Millennium Post

"Land Registration: Global Practices and Lessons for India" | Land registration blockade

Land revenue has ceased to play an important role for the govt budget and the updating land records for revenue collection has lost its salience; writes Sanjeev Chopra

Price:   995 |  6 July 2019 10:08 AM GMT  |  Sanjeev Chopra

Land registration blockade



As land is a ‘finite resource’, and the ‘essential ground’ for most human activity - from agriculture to industry to infrastructure, and the increasing pressure of urbanization, the management of land has again become center stage. Whether it is the ease of doing business, or acquiring land for the much needed infra projects, or even ensuring that lands are not left fallow for want of clear titles and/or the reluctance in creating tenancy rights - the contest on the transactions over land have grown manifold as the economic value has suddenly shot up. BK tells us that over one-third of the cases in the lower courts involve disputes over the property- and India cannot move on high growth trajectory unless we find a method to resolve these issues. This book then goes on to look at the evolution of the land registration system in our country, with a special focus on four states – Maharashtra, Karnataka, West Bengal and Punjab - these also reflected the land management systems in vogue during the British rule, viz Ryotwari, Zamindari and Mahlwari, and a comparison with the land management systems across the world, especially in the developed world.

All over the world, there are two basic systems for registration of land: the Deed registration system followed by US, France, Netherlands and India or the Title Registration system (also called the Torrens system after its founding father) followed by Australia, New Zealand, Germany and England, but it is not that the systems don’t have points which overlap. One must bear in mind that all across the globe; the land registration systems have evolved over time, and have been a response to the needs and requirements of the time. In several cases, what pans out is a hybrid model – incorporating elements from both.

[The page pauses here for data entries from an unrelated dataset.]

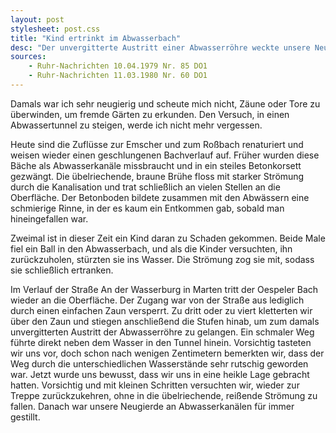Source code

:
 ```yaml
---
layout: post
stylesheet: post.css
title: "Kind ertrinkt im Abwasserbach"
desc: "Der unvergitterte Austritt einer Abwasserröhre weckte unsere Neugierde - andere Kinder sind damals in einem Abwasserbach ertrunken"
sources:
    - Ruhr-Nachrichten 10.04.1979 Nr. 85 DO1
    - Ruhr-Nachrichten 11.03.1980 Nr. 60 DO1
---
```


Damals war ich sehr neugierig und scheute mich nicht, Zäune oder Tore zu überwinden, um fremde Gärten zu erkunden. Den Versuch, in einen Abwassertunnel zu steigen, werde ich nicht mehr vergessen.

Heute sind die Zuflüsse zur Emscher und zum Roßbach renaturiert und weisen wieder einen geschlungenen Bachverlauf auf. Früher wurden diese Bäche als Abwasserkanäle missbraucht und in ein steiles Betonkorsett gezwängt. Die übelriechende, braune Brühe floss mit starker Strömung durch die Kanalisation und trat schließlich an vielen Stellen an die Oberfläche. Der Betonboden bildete zusammen mit den Abwässern eine schmierige Rinne, in der es kaum ein Entkommen gab, sobald man hineingefallen war.

Zweimal ist in dieser Zeit ein Kind daran zu Schaden gekommen. Beide Male fiel ein Ball in den Abwasserbach, und als die Kinder versuchten, ihn zurückzuholen, stürzten sie ins Wasser. Die Strömung zog sie mit, sodass sie schließlich ertranken.

Im Verlauf der Straße An der Wasserburg in Marten tritt der Oespeler Bach wieder an die Oberfläche. Der Zugang war von der Straße aus lediglich durch einen einfachen Zaun versperrt. Zu dritt oder zu viert kletterten wir über den Zaun und stiegen anschließend die Stufen hinab, um zum damals unvergitterten Austritt der Abwasserröhre zu gelangen. Ein schmaler Weg führte direkt neben dem Wasser in den Tunnel hinein. Vorsichtig tasteten wir uns vor, doch schon nach wenigen Zentimetern bemerkten wir, dass der Weg durch die unterschiedlichen Wasserstände sehr rutschig geworden war. Jetzt wurde uns bewusst, dass wir uns in eine heikle Lage gebracht hatten. Vorsichtig und mit kleinen Schritten versuchten wir, wieder zur Treppe zurückzukehren, ohne in die übelriechende, reißende Strömung zu fallen. Danach war unsere Neugierde an Abwasserkanälen für immer gestillt.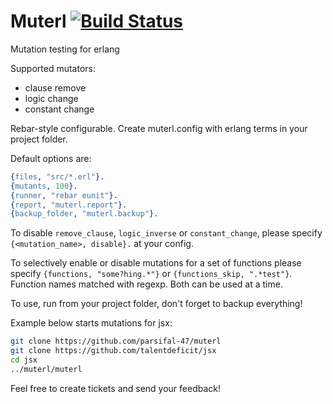 # Muterl [![Build Status](https://travis-ci.org/parsifal-47/muterl.svg?branch=master)](https://travis-ci.org/parsifal-47/muterl)

Mutation testing for erlang

Supported mutators:
 - clause remove
 - logic change
 - constant change

Rebar-style configurable. Create muterl.config with erlang terms
in your project folder.

Default options are:

```erlang
{files, "src/*.erl"}.
{mutants, 100}.
{runner, "rebar eunit"}.
{report, "muterl.report"}.
{backup_folder, "muterl.backup"}.
```

To disable `remove_clause`, `logic_inverse` or `constant_change`, please
specify `{<mutation_name>, disable}.` at your config.

To selectively enable or disable mutations for a set of functions please specify
`{functions, "some?hing.*"}` or `{functions_skip, ".*test"}`. Function names matched with regexp. Both can be used at a time.

To use, run from your project folder, don't forget to backup everything!

Example below starts mutations for jsx:
```bash
git clone https://github.com/parsifal-47/muterl
git clone https://github.com/talentdeficit/jsx
cd jsx
../muterl/muterl
```

Feel free to create tickets and send your feedback!
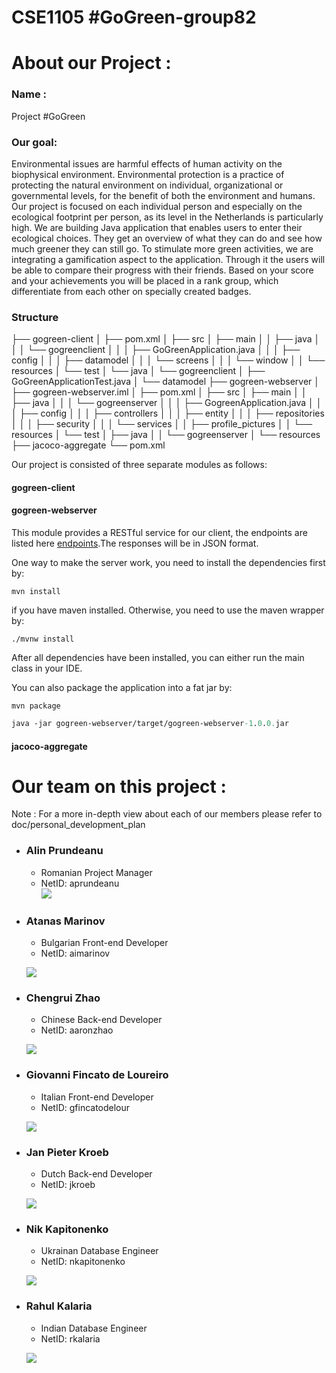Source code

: # CSE1105 #GoGreen-group82

# **About our Project** :

### **Name :** 
Project #GoGreen
	
### **Our goal:** 
Environmental issues are harmful effects of human activity on the biophysical environment. Environmental protection is a practice of protecting the natural environment on individual, organizational or governmental levels, for the benefit of both the environment and humans. Our project is focused on each individual person and especially on the ecological footprint per person, as its level in the Netherlands is particularly high. We are building Java application that enables users to enter their ecological choices. They get an overview of what they can do and see how much greener they can still go. To stimulate more green activities, we are integrating a gamification aspect to the application. Through it the users will be able to compare their progress with their friends. Based on your score and your achievements you will be placed in a rank group, which differentiate from each other on specially created badges.

### Structure

├── gogreen-client
│   ├── pom.xml
│   ├── src
│       ├── main
│       │   ├── java
│       │   │   └── gogreenclient
│       │   │       ├── GoGreenApplication.java
│       │   │       ├── config
│       │   │       ├── datamodel
│       │   │       └── screens
│       │   │           └── window
│       │   └── resources
│       └── test
│           └── java
│               └── gogreenclient
│                   ├── GoGreenApplicationTest.java
│                   └── datamodel
├── gogreen-webserver
│   ├── gogreen-webserver.iml
│   ├── pom.xml
│   ├── src
│       ├── main
│       │   ├── java
│       │   │   └── gogreenserver
│       │   │       ├── GogreenApplication.java
│       │   │       ├── config
│       │   │       ├── controllers
│       │   │       ├── entity
│       │   │       ├── repositories
│       │   │       ├── security
│       │   │       └── services
│       │   ├── profile_pictures
│       │   └── resources
│       └── test
│           ├── java
│           │   └── gogreenserver
│           └── resources
├── jacoco-aggregate
    └── pom.xml

Our project is consisted of three separate modules as follows:

#### gogreen-client



#### gogreen-webserver

This module provides a RESTful service for our client, the endpoints are listed here [endpoints](doc/endpoints.md).The responses will be in JSON format. 

One way to make the server work, you need to install the dependencies first by:

```po
mvn install
```

if you have maven installed. Otherwise, you need to use the maven wrapper by:

```po
./mvnw install
```

After all dependencies have been installed, you can either run the main class in your IDE.

You can also package the application into a fat jar by:

```po
mvn package
```



```p
java -jar gogreen-webserver/target/gogreen-webserver-1.0.0.jar
```



#### jacoco-aggregate




# **Our team on this project :**

Note : For a more in-depth view about each of our members please refer to doc/personal_development_plan

* ### **Alin Prundeanu**
	* Romanian Project Manager
	* NetID: aprundeanu  
    ![](doc/member_images/Alin.png)


* ### **Atanas Marinov**
	* Bulgarian Front-end Developer  
	* NetID: aimarinov
	
	![](doc/member_images/aimarinov.png)


* ### **Chengrui Zhao**
	* Chinese Back-end Developer
	* NetID: aaronzhao

	![](doc/member_images/zhao.jpeg)


* ### **Giovanni Fincato de Loureiro** 
	* Italian Front-end Developer 
	* NetID: gfincatodelour

	![](doc/member_images/Giovanni.jpeg)


* ### **Jan Pieter Kroeb** 
	* Dutch Back-end Developer 
	* NetID: jkroeb

	![](doc/member_images/jpkroeb.jpeg)


* ### **Nik Kapitonenko**
	* Ukrainan Database Engineer
	* NetID: nkapitonenko  

	![](doc/member_images/nkapitonenko.png)


* ### **Rahul Kalaria** 
	* Indian Database Engineer 
	* NetID: rkalaria

	![](doc/member_images/Rahul.jpeg)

Although land record and land management are state subjects, the Government of India has been trying to evolve a consensus on this issue – but most of the experts including D C Wadhawa and Swati Raman than, as well as the Department of Land Resources seem to be favoring the transition from the Deed to the Title registration system. BK does well in pointing out that all is not wrong with the existing system, and that the proposed transition to Titles is not a silver bullet. What is required is better calibration of both the systems, greater use of IT, and some basic reforms in the legal regimes and their ecosystems. His recommendations are quite practical and incremental: these include compulsory registration of all transactions, wills and decrees, a record of all properties under litigation, prompt disposal disputes by revenue officers, reducing the gap between public agencies involved with registration, record management and land acquisition and the universal application of Transfer of Property Act to all land transactions. He also recommends that in the interest of certainty to title and marketability of land, no person other than the real owner or agent should have the agency to make a change in the record of rights.

The LBS National Academy has a Centre for Rural studies where these issues have been discussed at some length, but more from the point of view of land tenures and socioeconomic changes in the rural and agrarian economy. This book draws our attention to the fact that land registration and management is the basic building block of the national economy – not just for rural, but also for urban India. The Academy will soon be convening a national seminar on this issue to take the ideas forward and suggest specific steps to ensure that transactions in land become easy, simple, hassle-free and transparent. And this book will be the basic document on which the dialogue will proceed!